[Saved data entries]
☆ ☆ ☆ ☆ ☆

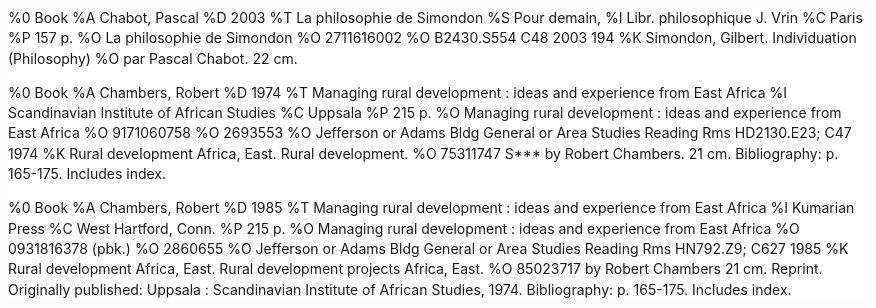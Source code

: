 %0 Book
%A Chabot, Pascal
%D 2003
%T La philosophie de Simondon
%S Pour demain,
%I Libr. philosophique J. Vrin
%C Paris
%P 157 p.
%O La philosophie de Simondon
%O 2711616002
%O B2430.S554 C48 2003
194
%K Simondon, Gilbert.
Individuation (Philosophy)
%O par Pascal Chabot.
22 cm.


%0 Book
%A Chambers, Robert
%D 1974
%T Managing rural development : ideas and experience from East Africa
%I Scandinavian Institute of African Studies
%C Uppsala
%P 215 p.
%O Managing rural development : ideas and experience from East Africa
%O 9171060758
%O 2693553
%O Jefferson or Adams Bldg General or Area Studies Reading Rms HD2130.E23; C47 1974
%K Rural development Africa, East.
Rural development.
%O 75311747
S***
by Robert Chambers.
21 cm.
Bibliography: p. 165-175.
Includes index.


%0 Book
%A Chambers, Robert
%D 1985
%T Managing rural development : ideas and experience from East Africa
%I Kumarian Press
%C West Hartford, Conn.
%P 215 p.
%O Managing rural development : ideas and experience from East Africa
%O 0931816378 (pbk.)
%O 2860655
%O Jefferson or Adams Bldg General or Area Studies Reading Rms HN792.Z9; C627 1985
%K Rural development Africa, East.
Rural development projects Africa, East.
%O 85023717
by Robert Chambers
21 cm.
Reprint. Originally published: Uppsala : Scandinavian Institute of African Studies, 1974.
Bibliography: p. 165-175.
Includes index.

☆ ☆ ☆ ☆ ☆

■ Task goal
Among the lines of the data, identify those with the word "Area". Copy each of them.

■ Your response
%O Jefferson or Adams Bldg General or Area Studies Reading Rms HD2130.E23; C47 1974
%O Jefferson or Adams Bldg General or Area Studies Reading Rms HN792.Z9; C627 1985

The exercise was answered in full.